My friends and I laugh about it now and I hope that people will look at the photo and get a giggle as well. For what little we had and for what the cooks managed to make, we were thankful and appreciative. Isn’t that what Thanksgiving is all about?
Who knows, maybe seeing this photo and my scribblings will make someone think for a second that what they have is definitely worth being thankful for. Maybe they’ll thank Mom or Dad or whoever is doing the cooking for putting on a remarkable spread.

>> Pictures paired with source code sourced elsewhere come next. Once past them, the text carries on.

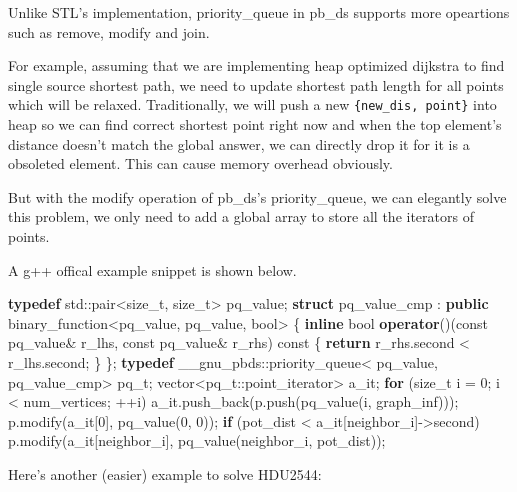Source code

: \documentclass[
]{article}
\newenvironment{Shaded}{}{}
\newcommand{\AttributeTok}[1]{\textcolor[rgb]{0.49,0.56,0.16}{#1}}
\newcommand{\BuiltInTok}[1]{#1}
\newcommand{\ControlFlowTok}[1]{\textcolor[rgb]{0.00,0.44,0.13}{\textbf{#1}}}
\newcommand{\DataTypeTok}[1]{\textcolor[rgb]{0.56,0.13,0.00}{#1}}
\newcommand{\DecValTok}[1]{\textcolor[rgb]{0.25,0.63,0.44}{#1}}
\newcommand{\KeywordTok}[1]{\textcolor[rgb]{0.00,0.44,0.13}{\textbf{#1}}}
\newcommand{\NormalTok}[1]{#1}
\begin{document}
Unlike STL's implementation, priority\_queue in pb\_ds supports more
opeartions such as remove, modify and join.

For example, assuming that we are implementing heap optimized dijkstra
to find single source shortest path, we need to update shortest path
length for all points which will be relaxed. Traditionally, we will push
a new \texttt{\{new\_dis,\ point\}} into heap so we can find correct
shortest point right now and when the top element's distance doesn't
match the global answer, we can directly drop it for it is a obsoleted
element. This can cause memory overhead obviously.

But with the modify operation of pb\_ds's priority\_queue, we can
elegantly solve this problem, we only need to add a global array to
store all the iterators of points.

A g++ offical example snippet is shown below.

\begin{Shaded}
\begin{Highlighting}[]
\KeywordTok{typedef} \BuiltInTok{std::}\NormalTok{pair<}\DataTypeTok{size_t}\NormalTok{, }\DataTypeTok{size_t}\NormalTok{> pq_value;}
\KeywordTok{struct}\NormalTok{ pq_value_cmp : }\KeywordTok{public}\NormalTok{ binary_function<pq_value, pq_value, }\DataTypeTok{bool}\NormalTok{>}
\NormalTok{\{}
  \KeywordTok{inline} \DataTypeTok{bool}
  \KeywordTok{operator}\NormalTok{()(}\AttributeTok{const}\NormalTok{ pq_value& r_lhs, }\AttributeTok{const}\NormalTok{ pq_value& r_rhs) }\AttributeTok{const}
\NormalTok{  \{ }\ControlFlowTok{return}\NormalTok{ r_rhs.second < r_lhs.second; \}}
\NormalTok{\};}
\KeywordTok{typedef}\NormalTok{ __gnu_pbds::priority_queue< pq_value, pq_value_cmp> }\DataTypeTok{pq_t}\NormalTok{;}
\NormalTok{vector<}\DataTypeTok{pq_t}\NormalTok{::point_iterator> a_it;}
\ControlFlowTok{for}\NormalTok{ (}\DataTypeTok{size_t}\NormalTok{ i = }\DecValTok{0}\NormalTok{; i < num_vertices; ++i)}
\NormalTok{    a_it.push_back(p.push(pq_value(i, graph_inf)));}
\NormalTok{p.modify(a_it[}\DecValTok{0}\NormalTok{], pq_value(}\DecValTok{0}\NormalTok{, }\DecValTok{0}\NormalTok{));}
\ControlFlowTok{if}\NormalTok{ (pot_dist < a_it[neighbor_i]->second)}
\NormalTok{        p.modify(a_it[neighbor_i], pq_value(neighbor_i, pot_dist));}
\end{Highlighting}
\end{Shaded}

Here's another (easier) example to solve HDU2544:
\end{document}
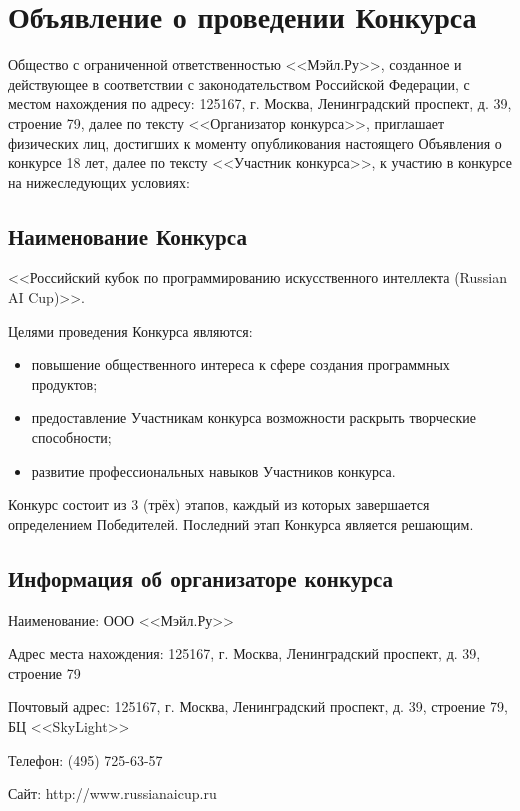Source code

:\setlength{\parskip}{0.125in}

\chapter{Объявление о проведении Конкурса}

Общество с ограниченной ответственностью <<Мэйл.Ру>>, созданное и действующее в соответствии с законодательством Российской Федерации, с
местом нахождения по адресу: 125167, г. Москва, Ленинградский проспект, д. 39, строение 79, далее по тексту <<Организатор конкурса>>,
приглашает физических лиц, достигших к моменту опубликования настоящего Объявления о конкурсе 18 лет, далее по тексту <<Участник конкурса>>,
к участию в конкурсе на нижеследующих условиях:

\section{Наименование Конкурса}

<<Российский кубок по программированию искусственного интеллекта (Russian AI Cup)>>.

Целями проведения Конкурса являются:
\begin{itemize}
\item повышение общественного интереса к сфере создания программных продуктов;
\item предоставление Участникам конкурса возможности раскрыть творческие способности;
\item развитие профессиональных навыков Участников конкурса.
\end{itemize}

Конкурс состоит из 3 (трёх) этапов, каждый из которых завершается определением Победителей. Последний этап Конкурса является решающим.

\section{Информация об организаторе конкурса}

Наименование: ООО <<Мэйл.Ру>>

Адрес места нахождения: 125167, г. Москва, Ленинградский проспект, д. 39, строение 79

Почтовый адрес: 125167, г. Москва, Ленинградский проспект, д. 39, строение 79, БЦ <<SkyLight>>

Телефон: (495) 725-63-57

Сайт: http://www.russianaicup.ru

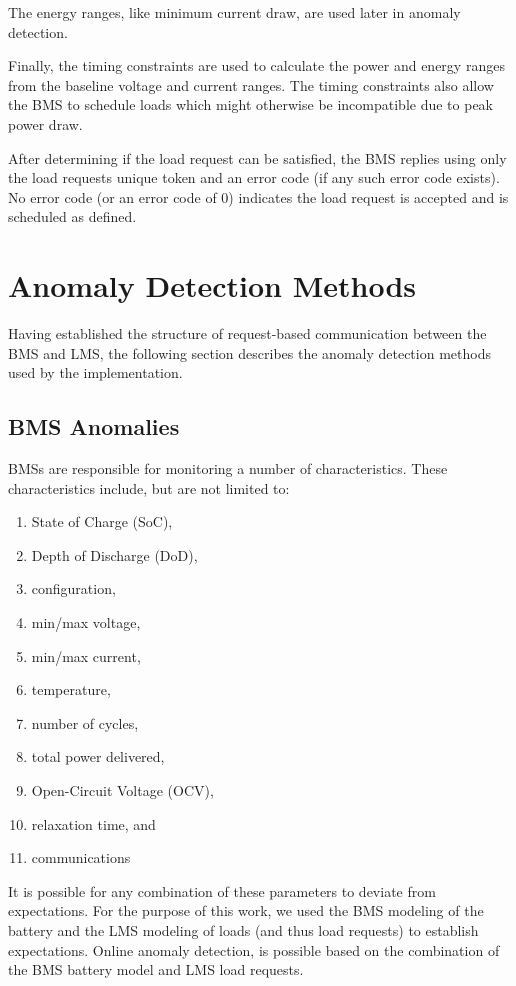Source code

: \documentclass[11pt,conference,draftcls,onecolumn]{IEEEtran}
\begin{document}
The energy ranges, like minimum current draw, are used later in anomaly detection.

Finally, the timing constraints are used to calculate the power and energy ranges from the baseline voltage and current ranges.
The timing constraints also allow the BMS to schedule loads which might otherwise be incompatible due to peak power draw.

After determining if the load request can be satisfied, the BMS replies using only the load requests unique token and an error code (if any such error code exists).
No error code (or an error code of 0) indicates the load request is accepted and is scheduled as defined.

\section{Anomaly Detection Methods}\label{sec:anomalyDetection}
Having established the structure of request-based communication between the BMS and LMS, the following section describes the anomaly detection methods used by the implementation.

\subsection{BMS Anomalies}
BMSs are responsible for monitoring a number of characteristics. These characteristics include, but are not limited to:
\begin{enumerate}
    \item State of Charge (SoC),
    \item Depth of Discharge (DoD),
    \item configuration,
    \item min/max voltage,
    \item min/max current,
    \item temperature,
    \item number of cycles,
    \item total power delivered,
    \item Open-Circuit Voltage (OCV),
    \item relaxation time, and
    \item communications
\end{enumerate}

It is possible for any combination of these parameters to deviate from expectations.
For the purpose of this work, we used the BMS modeling of the battery and the LMS modeling of loads (and thus load requests) to establish expectations.
Online anomaly detection, is possible based on the combination of the BMS battery model and LMS load requests.
\end{document}
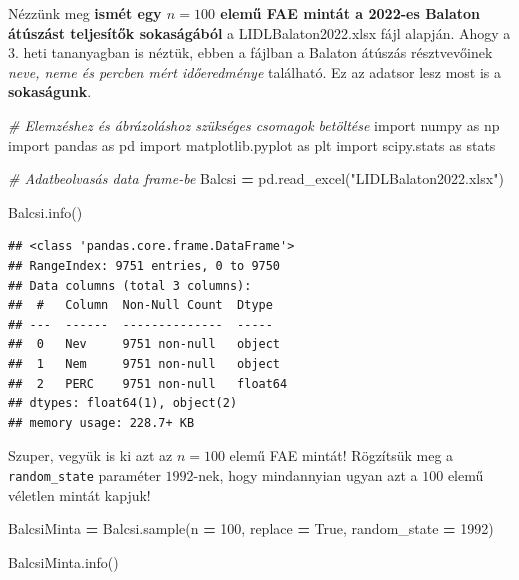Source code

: \documentclass[
]{book}
\newenvironment{Shaded}{\begin{snugshade}}{\end{snugshade}}
\newcommand{\CommentTok}[1]{\textcolor[rgb]{0.56,0.35,0.01}{\textit{#1}}}
\newcommand{\DecValTok}[1]{\textcolor[rgb]{0.00,0.00,0.81}{#1}}
\newcommand{\ImportTok}[1]{#1}
\newcommand{\NormalTok}[1]{#1}
\newcommand{\OperatorTok}[1]{\textcolor[rgb]{0.81,0.36,0.00}{\textbf{#1}}}
\newcommand{\StringTok}[1]{\textcolor[rgb]{0.31,0.60,0.02}{#1}}
\newcommand{\VariableTok}[1]{\textcolor[rgb]{0.00,0.00,0.00}{#1}}
\begin{document}
Nézzünk meg \textbf{ismét egy \(n=100\) elemű FAE mintát a 2022-es Balaton átúszást teljesítők sokaságából} a LIDLBalaton2022.xlsx fájl alapján.
Ahogy a 3. heti tananyagban is néztük, ebben a fájlban a Balaton átúszás résztvevőinek \emph{neve, neme és percben mért időeredménye} található. Ez az adatsor lesz most is a \textbf{sokaságunk}.

\begin{Shaded}
\begin{Highlighting}[]
\CommentTok{\# Elemzéshez és ábrázoláshoz szükséges csomagok betöltése}
\ImportTok{import}\NormalTok{ numpy }\ImportTok{as}\NormalTok{ np}
\ImportTok{import}\NormalTok{ pandas }\ImportTok{as}\NormalTok{ pd}
\ImportTok{import}\NormalTok{ matplotlib.pyplot }\ImportTok{as}\NormalTok{ plt}
\ImportTok{import}\NormalTok{ scipy.stats }\ImportTok{as}\NormalTok{ stats}

\CommentTok{\# Adatbeolvasás data frame{-}be}
\NormalTok{Balcsi }\OperatorTok{=}\NormalTok{ pd.read\_excel(}\StringTok{"LIDLBalaton2022.xlsx"}\NormalTok{)}

\NormalTok{Balcsi.info()}
\end{Highlighting}
\end{Shaded}

\begin{verbatim}
## <class 'pandas.core.frame.DataFrame'>
## RangeIndex: 9751 entries, 0 to 9750
## Data columns (total 3 columns):
##  #   Column  Non-Null Count  Dtype  
## ---  ------  --------------  -----  
##  0   Nev     9751 non-null   object 
##  1   Nem     9751 non-null   object 
##  2   PERC    9751 non-null   float64
## dtypes: float64(1), object(2)
## memory usage: 228.7+ KB
\end{verbatim}

Szuper, vegyük is ki azt az \(n=100\) elemű FAE mintát! Rögzítsük meg a \texttt{random\_state} paraméter \(1992\)-nek, hogy mindannyian ugyan azt a \(100\) elemű véletlen mintát kapjuk!

\begin{Shaded}
\begin{Highlighting}[]
\NormalTok{BalcsiMinta }\OperatorTok{=}\NormalTok{ Balcsi.sample(n }\OperatorTok{=} \DecValTok{100}\NormalTok{, replace }\OperatorTok{=} \VariableTok{True}\NormalTok{, random\_state }\OperatorTok{=} \DecValTok{1992}\NormalTok{)}

\NormalTok{BalcsiMinta.info()}
\end{Highlighting}
\end{Shaded}
\end{document}
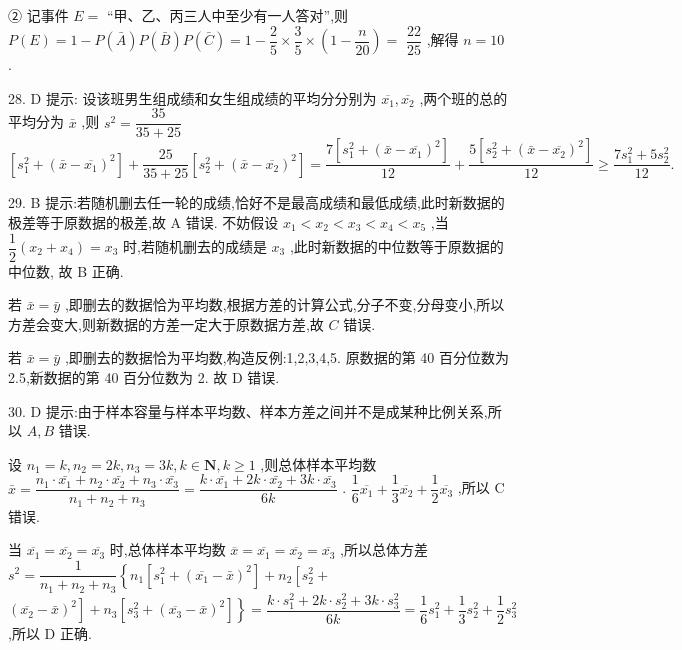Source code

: ② 记事件 $E =$ “甲、乙、丙三人中至少有一人答对”,则 $P\left( E\right)  = 1 - P\left( \bar{A}\right) P\left( \bar{B}\right) P\left( \bar{C}\right)  = 1 - \dfrac{2}{5} \times  \dfrac{3}{5} \times  \left( {1 - \dfrac{n}{20}}\right)  =$  $\dfrac{22}{25}$ ,解得 $n = {10}$ .

28. D 提示: 设该班男生组成绩和女生组成绩的平均分分别为 $\overline{{x}_{1}},\overline{{x}_{2}}$ ,两个班的总的平均分为 $\bar{x}$ ,则 ${s}^{2} = \dfrac{35}{{35} + {25}}$  $\left\lbrack  {{s}_{1}^{2} + {\left( \bar{x} - \overline{{x}_{1}}\right) }^{2}}\right\rbrack   + \dfrac{25}{{35} + {25}}\left\lbrack  {{s}_{2}^{2} + {\left( \bar{x} - \overline{{x}_{2}}\right) }^{2}}\right\rbrack   = \dfrac{7\left\lbrack  {{s}_{1}^{2} + {\left( \bar{x} - \overline{{x}_{1}}\right) }^{2}}\right\rbrack  }{12} + \dfrac{5\left\lbrack  {{s}_{2}^{2} + {\left( \bar{x} - \overline{{x}_{2}}\right) }^{2}}\right\rbrack  }{12} \geq  \dfrac{7{s}_{1}^{2} + 5{s}_{2}^{2}}{12}.$

29. B 提示:若随机删去任一轮的成绩,恰好不是最高成绩和最低成绩,此时新数据的极差等于原数据的极差,故 A 错误. 不妨假设 ${x}_{1} < {x}_{2} < {x}_{3} < {x}_{4} < {x}_{5}$ ,当 $\dfrac{1}{2}\left( {{x}_{2} + {x}_{4}}\right)  = {x}_{3}$ 时,若随机删去的成绩是 ${x}_{3}$ ,此时新数据的中位数等于原数据的中位数, 故 B 正确.

若 $\bar{x} = \bar{y}$ ,即删去的数据恰为平均数,根据方差的计算公式,分子不变,分母变小,所以方差会变大,则新数据的方差一定大于原数据方差,故 $C$ 错误.

若 $\bar{x} = \bar{y}$ ,即删去的数据恰为平均数,构造反例:1,2,3,4,5. 原数据的第 40 百分位数为 2.5,新数据的第 40 百分位数为 2. 故 D 错误.

30. D 提示:由于样本容量与样本平均数、样本方差之间并不是成某种比例关系,所以 $A,B$ 错误.

设 ${n}_{1} = k,{n}_{2} = {2k},{n}_{3} = {3k},k \in  \mathbf{N},k \geq  1$ ,则总体样本平均数 $\bar{x} = \dfrac{{n}_{1} \cdot  \bar{{x}_{1}} + {n}_{2} \cdot  \bar{{x}_{2}} + {n}_{3} \cdot  \bar{{x}_{3}}}{{n}_{1} + {n}_{2} + {n}_{3}} = \dfrac{k \cdot  \bar{{x}_{1}} + {2k} \cdot  \bar{{x}_{2}} + {3k} \cdot  \bar{{x}_{3}}}{6k}$ . $\dfrac{1}{6}\overline{{x}_{1}} + \dfrac{1}{3}\overline{{x}_{2}} + \dfrac{1}{2}\overline{{x}_{3}}$ ,所以 C 错误.

当 $\overline{{x}_{1}} = \overline{{x}_{2}} = \overline{{x}_{3}}$ 时,总体样本平均数 $\overline{x} = \overline{{x}_{1}} = \overline{{x}_{2}} = \overline{{x}_{3}}$ ,所以总体方差 ${s}^{2} = \dfrac{1}{{n}_{1} + {n}_{2} + {n}_{3}}\left\{  {{n}_{1}\left\lbrack  {{s}_{1}^{2} + {\left( \overline{{x}_{1}} - \bar{x}\right) }^{2}}\right\rbrack   + {n}_{2}\left\lbrack  {{s}_{2}^{2} + }\right. }\right.$  $\left. {\left. {\left( \overline{{x}_{2}} - \bar{x}\right) }^{2}\right\rbrack   + {n}_{3}\left\lbrack  {{s}_{3}^{2} + {\left( \overline{{x}_{3}} - \bar{x}\right) }^{2}}\right\rbrack  }\right\}   = \dfrac{k \cdot  {s}_{1}^{2} + {2k} \cdot  {s}_{2}^{2} + {3k} \cdot  {s}_{3}^{2}}{6k} = \dfrac{1}{6}{s}_{1}^{2} + \dfrac{1}{3}{s}_{2}^{2} + \dfrac{1}{2}{s}_{3}^{2}$ ,所以 D 正确.

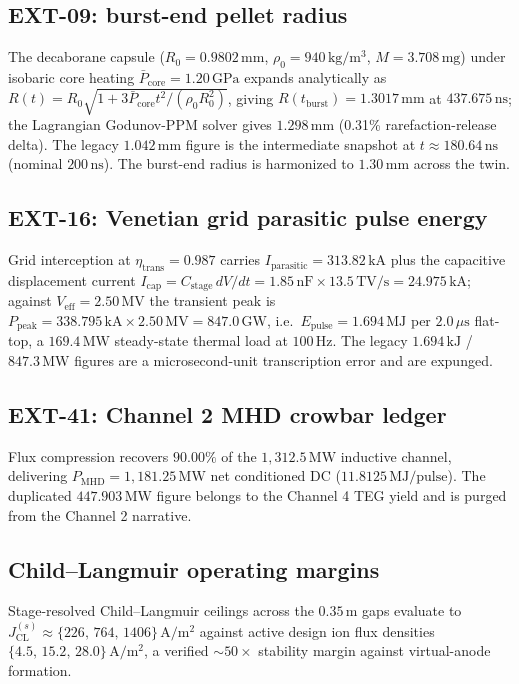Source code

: \subsection*{EXT-09: burst-end pellet radius}
The decaborane capsule ($R_0 = 0.9802\,\mathrm{mm}$, $\rho_0 = 940\,
\mathrm{kg/m^3}$, $M = 3.708\,\mathrm{mg}$) under isobaric core heating
$\bar{P}_{\mathrm{core}} = 1.20\,\mathrm{GPa}$ expands analytically as
$R(t) = R_0\sqrt{1 + 3\bar{P}_{\mathrm{core}}t^2/(\rho_0 R_0^2)}$,
giving $R(t_{\mathrm{burst}}) = 1.3017\,\mathrm{mm}$ at
$437.675\,\mathrm{ns}$; the Lagrangian Godunov-PPM solver gives
$1.298\,\mathrm{mm}$ (0.31\% rarefaction-release delta). The legacy
$1.042\,\mathrm{mm}$ figure is the intermediate snapshot at $t \approx
180.64\,\mathrm{ns}$ (nominal $200\,\mathrm{ns}$). The burst-end radius
is harmonized to $1.30\,\mathrm{mm}$ across the twin.

\subsection*{EXT-16: Venetian grid parasitic pulse energy}
Grid interception at $\eta_{\mathrm{trans}} = 0.987$ carries
$I_{\mathrm{parasitic}} = 313.82\,\mathrm{kA}$ plus the capacitive
displacement current $I_{\mathrm{cap}} = C_{\mathrm{stage}}\,dV/dt =
1.85\,\mathrm{nF}\times13.5\,\mathrm{TV/s} = 24.975\,\mathrm{kA}$;
against $V_{\mathrm{eff}} = 2.50\,\mathrm{MV}$ the transient peak is
$P_{\mathrm{peak}} = 338.795\,\mathrm{kA} \times 2.50\,\mathrm{MV} =
847.0\,\mathrm{GW}$, i.e.\ $E_{\mathrm{pulse}} = 1.694\,\mathrm{MJ}$
per $2.0\,\mu\mathrm{s}$ flat-top, a $169.4\,\mathrm{MW}$ steady-state
thermal load at $100\,\mathrm{Hz}$. The legacy $1.694\,\mathrm{kJ}$ /
$847.3\,\mathrm{MW}$ figures are a microsecond-unit transcription error
and are expunged.

\subsection*{EXT-41: Channel 2 MHD crowbar ledger}
Flux compression recovers $90.00\%$ of the $1{,}312.5\,\mathrm{MW}$
inductive channel, delivering $P_{\mathrm{MHD}} = 1{,}181.25\,
\mathrm{MW}$ net conditioned DC ($11.8125\,\mathrm{MJ/pulse}$). The
duplicated $447.903\,\mathrm{MW}$ figure belongs to the Channel 4 TEG
yield and is purged from the Channel 2 narrative.

\subsection*{Child--Langmuir operating margins}
Stage-resolved Child--Langmuir ceilings across the $0.35\,\mathrm{m}$
gaps evaluate to $J_{\mathrm{CL}}^{(s)} \approx \{226,\,764,\,1406\}\,
\mathrm{A/m^2}$ against active design ion flux densities $\{4.5,\,15.2,\,
28.0\}\,\mathrm{A/m^2}$, a verified $\sim 50\times$ stability margin
against virtual-anode formation.
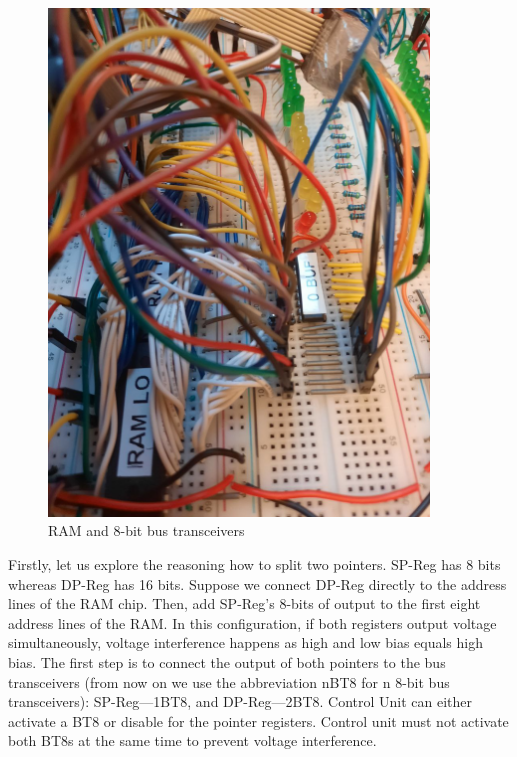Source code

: \begin{figure}[H]
	\centering
	\includegraphics[width=0.9\textwidth]{img/ram_buffer}
	\caption{RAM and 8-bit bus transceivers}
	\label{fig:ram_buffer}
\end{figure}

Firstly, let us explore the reasoning how to split two pointers. SP-Reg has 8 bits whereas DP-Reg has 16 bits. Suppose we connect DP-Reg directly to the address lines of the RAM chip. Then, add SP-Reg's 8-bits of output to the first eight address lines of the RAM. In this configuration, if both registers output voltage simultaneously, voltage interference happens as high and low bias equals high bias. The first step is to connect the output of both pointers to the bus transceivers (from now on we use the abbreviation nBT8 for n 8-bit bus transceivers): SP-Reg---1BT8, and DP-Reg---2BT8. Control Unit can either activate a BT8 or disable for the pointer registers. Control unit must not activate both BT8s at the same time to prevent voltage interference.

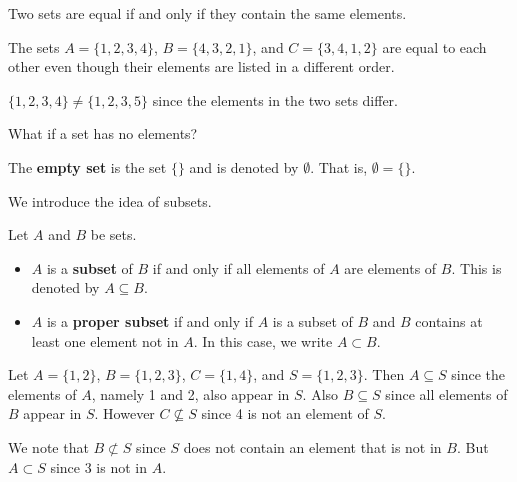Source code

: \begin{definition}
    Two sets are equal if and only if they contain the same elements.
\end{definition}
\begin{example}
    The sets $A = \{1, 2, 3, 4\}$, $B = \{4, 3, 2, 1\}$, and $C = \{3, 4, 1, 2\}$ are equal to each other even though their elements are listed in a different order.
\end{example}
\begin{example}
    $\{1, 2, 3, 4\} \neq \{1, 2, 3, 5\}$ since the elements in the two sets differ.
\end{example}

What if a set has no elements?
\begin{definition}
    The \textbf{empty set} is the set $\{\}$ and is denoted by $\emptyset$. That is, $\emptyset = \{\}$.
\end{definition}

\newpage

We introduce the idea of subsets.
\begin{definition}
    Let $A$ and $B$ be sets.
    \begin{itemize}
        \item $A$ is a \textbf{subset} of $B$ if and only if all elements of $A$ are elements of $B$. This is denoted by $A \subseteq B$.
        \item $A$ is a \textbf{proper subset} if and only if $A$ is a subset of $B$ and $B$ contains at least one element not in $A$. In this case, we write $A \subset B$.
    \end{itemize}
\end{definition}

\begin{example}
    Let $A = \{1, 2\}$, $B = \{1, 2, 3\}$, $C = \{1, 4\}$, and $S = \{1, 2, 3\}$. Then $A \subseteq S$ since the elements of $A$, namely 1 and 2, also appear in $S$. Also $B \subseteq S$ since all elements of $B$ appear in $S$. However $C \not\subseteq S$ since 4 is not an element of $S$.

    We note that $B \not\subset S$ since $S$ does not contain an element that is not in $B$. But $A \subset S$ since 3 is not in $A$.
\end{example}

If someone feels inclined to invite a young service member who is away from home for the first time or a lonely veteran into their home to celebrate, that’s icing on the cake.
But I’d just like to ask that you take 30 seconds, look at this photo, get a chuckle and indulge in Thanksgiving thoughts for those who are in harm’s way so that we don’t have to be. Then, I’d like you to feed YOUR face with your beautiful turkey, laugh and spend precious time with those closest to you and truly be thankful for all the great things you have in your life.
With as many things that we may all differ on – politics, religion, football teams, preferred truck manufacturer, fried or roasted turkey, Mayo or Miracle Whip on the post-Thanksgiving turkey sandwiches, or whatever else may separate us, there’s one thing that we can all agree on: our military troops are out there sacrificing for all of us and their efforts are something to be thankful for.
Contributing blogger: Ed Walsh grew up in Las Vegas, the son of an accomplished chef. Traipsing all over the world to more than 35 countries during a 21 year Marine Corps career allowed Ed to sample and appreciate all types of food from grass hut family dining to Michelin star rated fine dining restaurants. “I know my way around a dinner plate and I just like what I like,” he says. Asked what his absolute favorite dish from all of his international travels was, Ed quickly says it was his Mom’s spaghetti. Ed is single, and loves long romantic walks to the taco truck. He also loves spending time with awesome food – almost as much as he enjoys spending time with his awesome kids.